PFP intermittency occurs at high flow velocities and large pore sizes. (A) Schematics of part of the porous domain showing the three pore sizes, d, considered in experiments (300 µm, yellow; 150 µm, purple; 75 µm, blue) and magnified views of the initial velocity field and shear rate field before biofilm growth obtained from a mathematical model at fluid flow rate, Q = 1 mL/h. The porosity of all models is 0.77. (B) Time course of mean PFP width, w, for different pore sizes, d (color-coding as in A), for a fluid flow rate of Q = 1 mL/h. Shading indicates the SD of w computed over the length of the PFPs. (C) Phase diagram for PFP intermittency in experiments as a function of pore size and fluid flow rate.

Fig. 5.

Bioclogging of porous media and PFP closing speeds depend on the nutrient mass flow, while the frequency of PFP opening depends on the average shear rate within PFPs. (A) Mean pore-clogging speed, v_mc, depends on the pore size, d, and the fluid flow rate, Q. Data points (black) represent the mean of experimental replicates (SI Appendix, Table S1), and error bars represent the SD. The plane was fitted by linear interpolation and colored according to values of v_mc. Stars indicate conditions in which PFP intermittency was observed. (B) The relationship between nutrient mass flow per pore, M, and the mean pore-clogging speed, v_mc, follows a Monod kinetic (dashed line). Mean values of v_mc for each nutrient mass flow rate are shown as black circles with their corresponding SD. Values of v_mc are also shown for each experimental combination of fluid flow rate (symbols: circle, 0.2 mL/h; square, 0.5 mL/h; upward-pointing triangle, 1 mL/h; downward-pointing triangle, 2 mL/h) and pore size (colors: yellow, 300 µm; purple, 150 µm; blue, 75 µm). The fitted parameters for the Monod kinetic equation (Eq. 1) are v_mc,max = 84.13 µm/h and $K_{\text{N}}\cdot Q$= 0.086. (C) The relationship between the relative nutrient mass flow rate, M_PFP, and the mean PFP closing speed, v_pcs, follows a Monod kinetic (solid line) with fitted parameters of the Monod equation v_pcs,max = 7.75 µm/h and $K_{\text{N}}\cdot Q$ = 0.178. For this analysis, the nutrient mass flow rate in the PFPs, M_PFP, was assumed proportional to the imposed fluid flow rate.
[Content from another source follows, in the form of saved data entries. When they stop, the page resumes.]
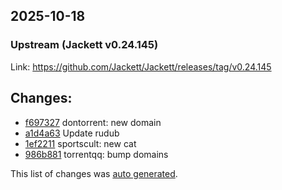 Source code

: ## 2025-10-18
### Upstream (Jackett v0.24.145)
Link: https://github.com/Jackett/Jackett/releases/tag/v0.24.145


## Changes:
* [f697327](https://github.com/Jackett/Jackett/commit/f6973274a8f83dad14630379366600187819ea96) dontorrent: new domain
* [a1d4a63](https://github.com/Jackett/Jackett/commit/a1d4a63e2f9674d76a91b60317783a3e9f69cc37) Update rudub
* [1ef2211](https://github.com/Jackett/Jackett/commit/1ef2211919b241fd6f82b8a9ecbc06f4c2aa2d4c) sportscult: new cat
* [986b881](https://github.com/Jackett/Jackett/commit/986b881f78a1bc65f1f907d063a9c67a4e3b2908) torrentqq: bump domains

This list of changes was [auto generated](https://dev.azure.com/Jackett/Jackett/_build/results?buildId=14662&view=logs).
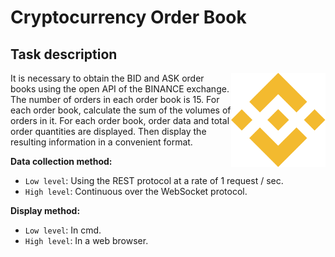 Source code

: # Cryptocurrency Order Book

Task description
----------------

<img align="right" width="30%" src="assets/binance-logo.svg">

It is necessary to obtain the BID and ASK order books using the open API of the BINANCE exchange. The number of orders in each order book is 15. For each order book, calculate the sum of the volumes of orders in it. For each order book, order data and total order quantities are displayed.
Then display the resulting information in a convenient format.

**Data collection method:**
* `Low level`: Using the REST protocol at a rate of 1 request / sec.
* `High level`: Continuous over the WebSocket protocol.

**Display method:**
* `Low level`: In cmd.
* `High level`: In a web browser.
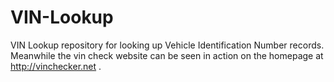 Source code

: VIN-Lookup
==========

VIN Lookup repository for looking up Vehicle Identification Number records. Meanwhile the vin check website can be seen in action on the homepage at http://vinchecker.net .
Circles represent the mean for each nutrient mass flow rate, and bars represent the SD. Other symbols show the values for individual experimental combinations of fluid flow rate and pore size, with symbols and colors as in B. (D) The frequency of opening, F, of the PFPs increases with the shear rate,${\dot{\gamma }}_w.$ Shear rate within the PFPs was estimated from the flow rate and mean PFP dimensions (Results). Data are shown for each combination of fluid flow rate and pore size (symbols and colors as in B). Only data from experiments with more than one opening event were used to determine the frequencies.